Records for this task >>
"""

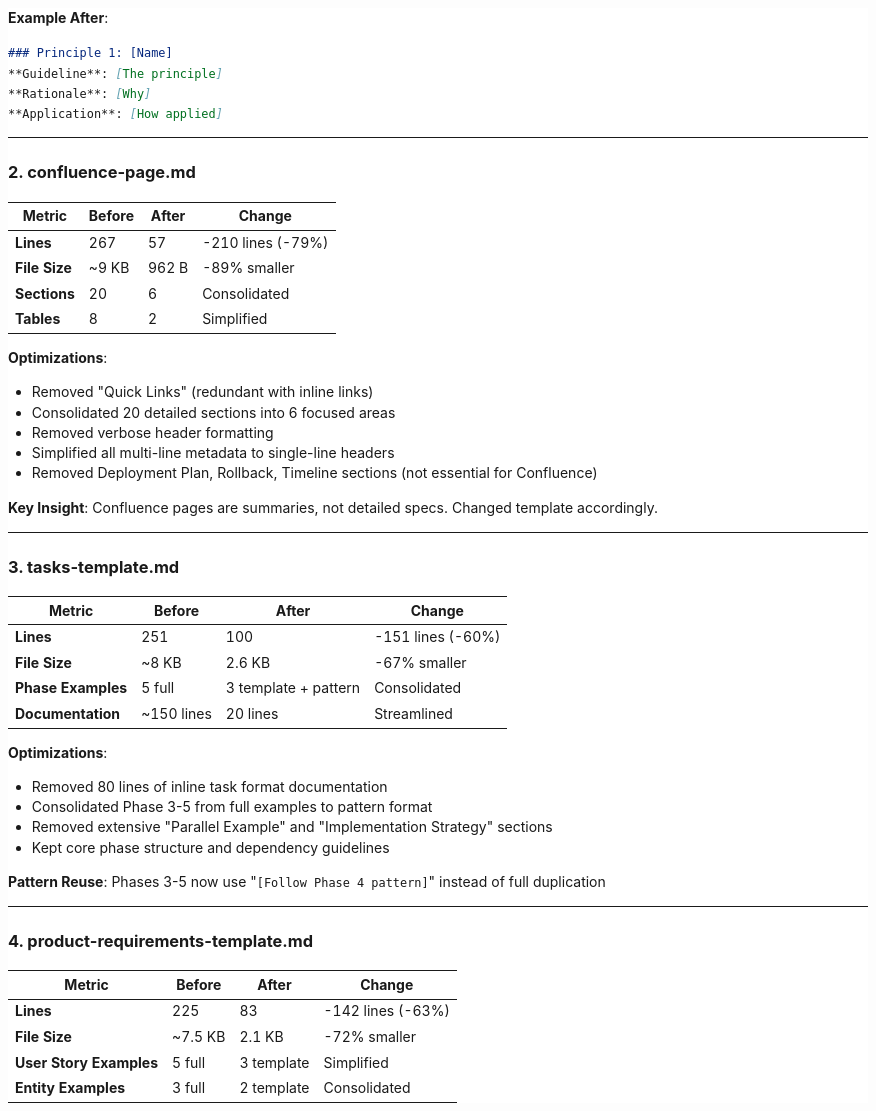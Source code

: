 **Example After**:
```markdown
### Principle 1: [Name]
**Guideline**: [The principle]
**Rationale**: [Why]
**Application**: [How applied]
```

---

### 2. confluence-page.md
| Metric | Before | After | Change |
|--------|--------|-------|--------|
| **Lines** | 267 | 57 | -210 lines (-79%) |
| **File Size** | ~9 KB | 962 B | -89% smaller |
| **Sections** | 20 | 6 | Consolidated |
| **Tables** | 8 | 2 | Simplified |

**Optimizations**:
- Removed "Quick Links" (redundant with inline links)
- Consolidated 20 detailed sections into 6 focused areas
- Removed verbose header formatting
- Simplified all multi-line metadata to single-line headers
- Removed Deployment Plan, Rollback, Timeline sections (not essential for Confluence)

**Key Insight**: Confluence pages are summaries, not detailed specs. Changed template accordingly.

---

### 3. tasks-template.md
| Metric | Before | After | Change |
|--------|--------|-------|--------|
| **Lines** | 251 | 100 | -151 lines (-60%) |
| **File Size** | ~8 KB | 2.6 KB | -67% smaller |
| **Phase Examples** | 5 full | 3 template + pattern | Consolidated |
| **Documentation** | ~150 lines | 20 lines | Streamlined |

**Optimizations**:
- Removed 80 lines of inline task format documentation
- Consolidated Phase 3-5 from full examples to pattern format
- Removed extensive "Parallel Example" and "Implementation Strategy" sections
- Kept core phase structure and dependency guidelines

**Pattern Reuse**: Phases 3-5 now use "`[Follow Phase 4 pattern]`" instead of full duplication

---

### 4. product-requirements-template.md
| Metric | Before | After | Change |
|--------|--------|-------|--------|
| **Lines** | 225 | 83 | -142 lines (-63%) |
| **File Size** | ~7.5 KB | 2.1 KB | -72% smaller |
| **User Story Examples** | 5 full | 3 template | Simplified |
| **Entity Examples** | 3 full | 2 template | Consolidated |
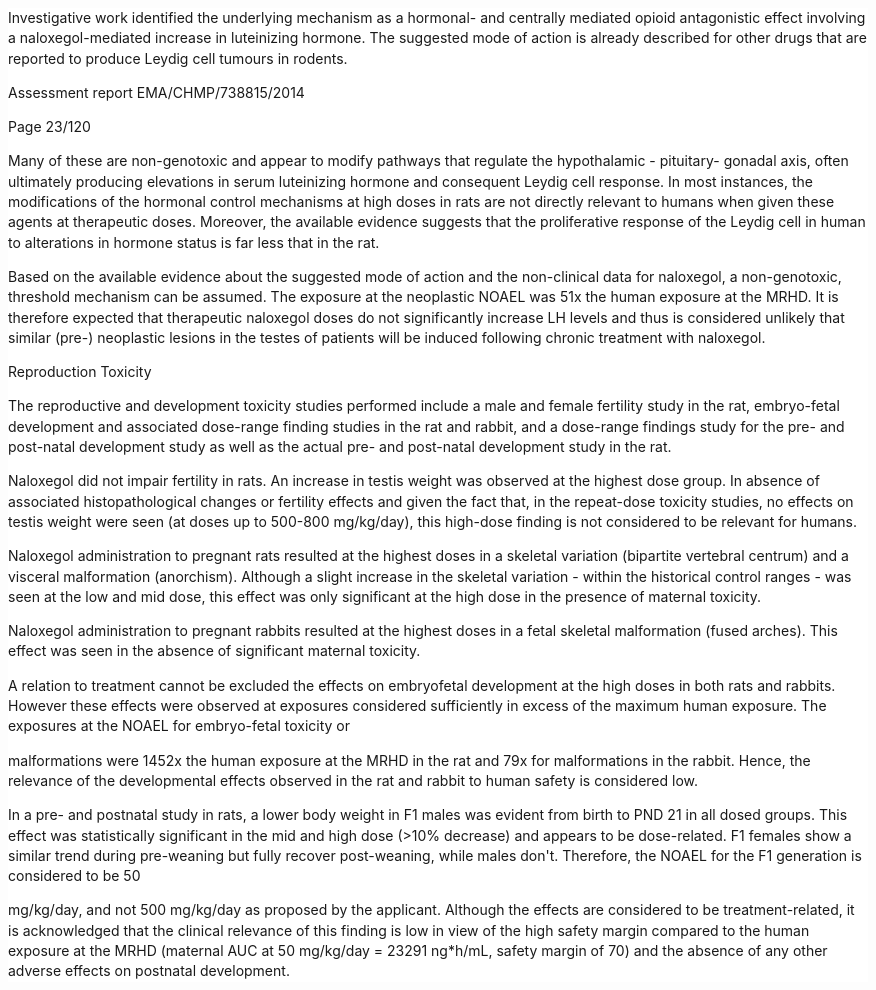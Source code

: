 Investigative work identified the underlying mechanism as a hormonal- and centrally mediated opioid antagonistic effect involving a naloxegol-mediated increase in luteinizing hormone. The suggested mode of action is already described for other drugs that are reported to produce Leydig cell tumours in rodents.

Assessment report EMA/CHMP/738815/2014

Page 23/120

Many of these are non-genotoxic and appear to modify pathways that regulate the hypothalamic - pituitary- gonadal axis, often ultimately producing elevations in serum luteinizing hormone and consequent Leydig cell response. In most instances, the modifications of the hormonal control mechanisms at high doses in rats are not directly relevant to humans when given these agents at therapeutic doses. Moreover, the available evidence suggests that the proliferative response of the Leydig cell in human to alterations in hormone status is far less that in the rat.

Based on the available evidence about the suggested mode of action and the non-clinical data for naloxegol, a non-genotoxic, threshold mechanism can be assumed. The exposure at the neoplastic NOAEL was 51x the human exposure at the MRHD. It is therefore expected that therapeutic naloxegol doses do not significantly increase LH levels and thus is considered unlikely that similar (pre-) neoplastic lesions in the testes of patients will be induced following chronic treatment with naloxegol.

Reproduction Toxicity

The reproductive and development toxicity studies performed include a male and female fertility study in the rat, embryo-fetal development and associated dose-range finding studies in the rat and rabbit, and a dose-range findings study for the pre- and post-natal development study as well as the actual pre- and post-natal development study in the rat.

Naloxegol did not impair fertility in rats. An increase in testis weight was observed at the highest dose group. In absence of associated histopathological changes or fertility effects and given the fact that, in the repeat-dose toxicity studies, no effects on testis weight were seen (at doses up to 500-800 mg/kg/day), this high-dose finding is not considered to be relevant for humans.

Naloxegol administration to pregnant rats resulted at the highest doses in a skeletal variation (bipartite vertebral centrum) and a visceral malformation (anorchism). Although a slight increase in the skeletal variation - within the historical control ranges - was seen at the low and mid dose, this effect was only significant at the high dose in the presence of maternal toxicity.

Naloxegol administration to pregnant rabbits resulted at the highest doses in a fetal skeletal malformation (fused arches). This effect was seen in the absence of significant maternal toxicity.

A relation to treatment cannot be excluded the effects on embryofetal development at the high doses in both rats and rabbits. However these effects were observed at exposures considered sufficiently in excess of the maximum human exposure. The exposures at the NOAEL for embryo-fetal toxicity or

malformations were 1452x the human exposure at the MRHD in the rat and 79x for malformations in the rabbit. Hence, the relevance of the developmental effects observed in the rat and rabbit to human safety is considered low.

In a pre- and postnatal study in rats, a lower body weight in F1 males was evident from birth to PND 21 in all dosed groups. This effect was statistically significant in the mid and high dose (>10% decrease) and appears to be dose-related. F1 females show a similar trend during pre-weaning but fully recover post-weaning, while males don't. Therefore, the NOAEL for the F1 generation is considered to be 50

mg/kg/day, and not 500 mg/kg/day as proposed by the applicant. Although the effects are considered to be treatment-related, it is acknowledged that the clinical relevance of this finding is low in view of the high safety margin compared to the human exposure at the MRHD (maternal AUC at 50 mg/kg/day = 23291 ng*h/mL, safety margin of 70) and the absence of any other adverse effects on postnatal development.

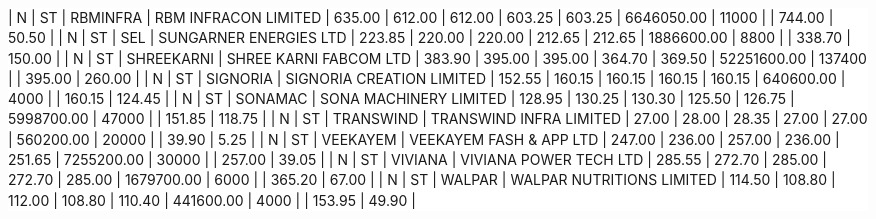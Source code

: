 | N | ST | RBMINFRA | RBM INFRACON LIMITED | 635.00 | 612.00 | 612.00 | 603.25 | 603.25 | 6646050.00 | 11000 |  | 744.00 | 50.50 |
| N | ST | SEL | SUNGARNER ENERGIES LTD | 223.85 | 220.00 | 220.00 | 212.65 | 212.65 | 1886600.00 | 8800 |  | 338.70 | 150.00 |
| N | ST | SHREEKARNI | SHREE KARNI FABCOM LTD | 383.90 | 395.00 | 395.00 | 364.70 | 369.50 | 52251600.00 | 137400 |  | 395.00 | 260.00 |
| N | ST | SIGNORIA | SIGNORIA CREATION LIMITED | 152.55 | 160.15 | 160.15 | 160.15 | 160.15 | 640600.00 | 4000 |  | 160.15 | 124.45 |
| N | ST | SONAMAC | SONA MACHINERY LIMITED | 128.95 | 130.25 | 130.30 | 125.50 | 126.75 | 5998700.00 | 47000 |  | 151.85 | 118.75 |
| N | ST | TRANSWIND | TRANSWIND INFRA LIMITED | 27.00 | 28.00 | 28.35 | 27.00 | 27.00 | 560200.00 | 20000 |  | 39.90 | 5.25 |
| N | ST | VEEKAYEM | VEEKAYEM FASH & APP LTD | 247.00 | 236.00 | 257.00 | 236.00 | 251.65 | 7255200.00 | 30000 |  | 257.00 | 39.05 |
| N | ST | VIVIANA | VIVIANA POWER TECH LTD | 285.55 | 272.70 | 285.00 | 272.70 | 285.00 | 1679700.00 | 6000 |  | 365.20 | 67.00 |
| N | ST | WALPAR | WALPAR NUTRITIONS LIMITED | 114.50 | 108.80 | 112.00 | 108.80 | 110.40 | 441600.00 | 4000 |  | 153.95 | 49.90 |



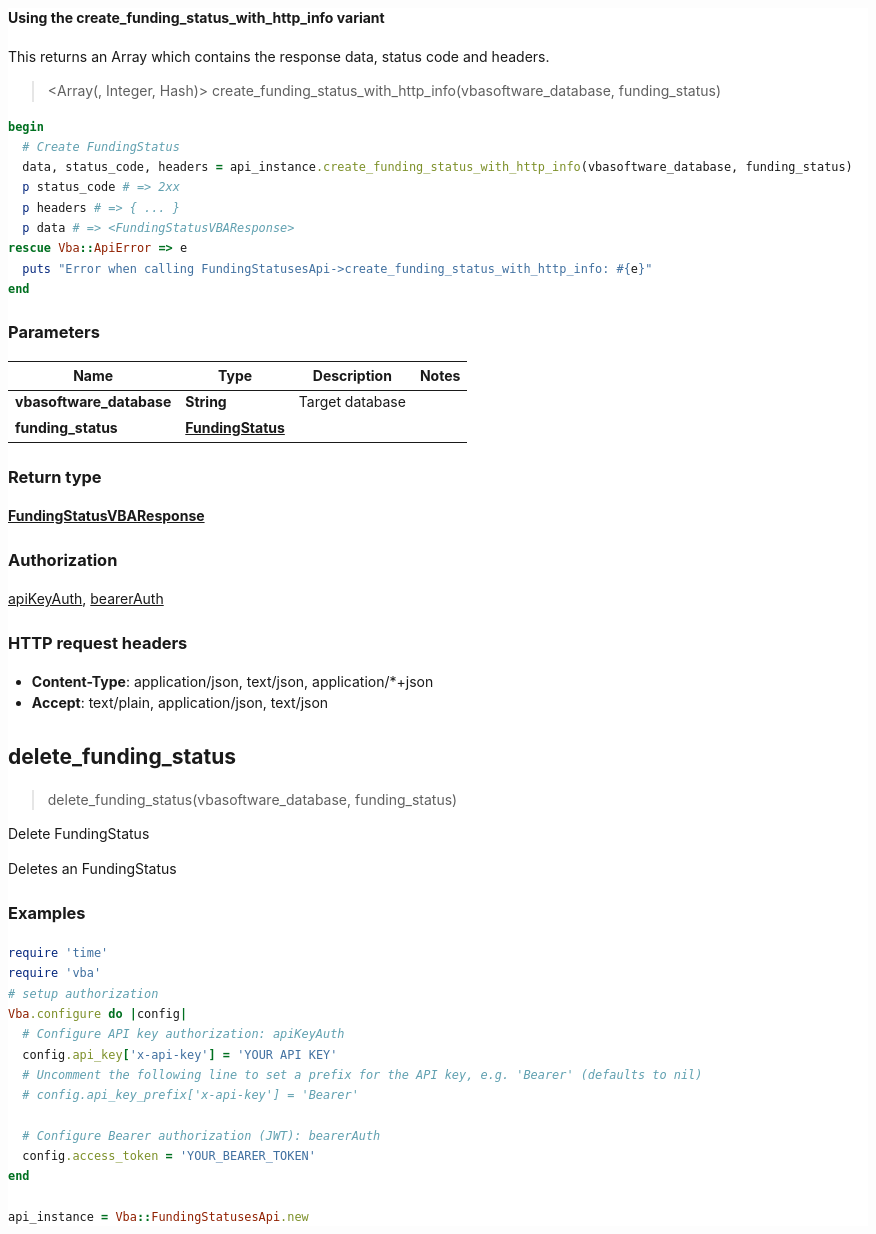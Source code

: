#### Using the create_funding_status_with_http_info variant

This returns an Array which contains the response data, status code and headers.

> <Array(<FundingStatusVBAResponse>, Integer, Hash)> create_funding_status_with_http_info(vbasoftware_database, funding_status)

```ruby
begin
  # Create FundingStatus
  data, status_code, headers = api_instance.create_funding_status_with_http_info(vbasoftware_database, funding_status)
  p status_code # => 2xx
  p headers # => { ... }
  p data # => <FundingStatusVBAResponse>
rescue Vba::ApiError => e
  puts "Error when calling FundingStatusesApi->create_funding_status_with_http_info: #{e}"
end
```

### Parameters

| Name | Type | Description | Notes |
| ---- | ---- | ----------- | ----- |
| **vbasoftware_database** | **String** | Target database |  |
| **funding_status** | [**FundingStatus**](FundingStatus.md) |  |  |

### Return type

[**FundingStatusVBAResponse**](FundingStatusVBAResponse.md)

### Authorization

[apiKeyAuth](../README.md#apiKeyAuth), [bearerAuth](../README.md#bearerAuth)

### HTTP request headers

- **Content-Type**: application/json, text/json, application/*+json
- **Accept**: text/plain, application/json, text/json


## delete_funding_status

> delete_funding_status(vbasoftware_database, funding_status)

Delete FundingStatus

Deletes an FundingStatus

### Examples

```ruby
require 'time'
require 'vba'
# setup authorization
Vba.configure do |config|
  # Configure API key authorization: apiKeyAuth
  config.api_key['x-api-key'] = 'YOUR API KEY'
  # Uncomment the following line to set a prefix for the API key, e.g. 'Bearer' (defaults to nil)
  # config.api_key_prefix['x-api-key'] = 'Bearer'

  # Configure Bearer authorization (JWT): bearerAuth
  config.access_token = 'YOUR_BEARER_TOKEN'
end

api_instance = Vba::FundingStatusesApi.new
```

"""

Task brief >> Give the lines again exactly, beginning with the first line of the records above and ending with the line that contains "with inline links)", and include no pictures.

Exercise output >>
Source code

: **Example After**:
```markdown
### Principle 1: [Name]
**Guideline**: [The principle]
**Rationale**: [Why]
**Application**: [How applied]
```

---

### 2. confluence-page.md
| Metric | Before | After | Change |
|--------|--------|-------|--------|
| **Lines** | 267 | 57 | -210 lines (-79%) |
| **File Size** | ~9 KB | 962 B | -89% smaller |
| **Sections** | 20 | 6 | Consolidated |
| **Tables** | 8 | 2 | Simplified |

**Optimizations**:
- Removed "Quick Links" (redundant with inline links)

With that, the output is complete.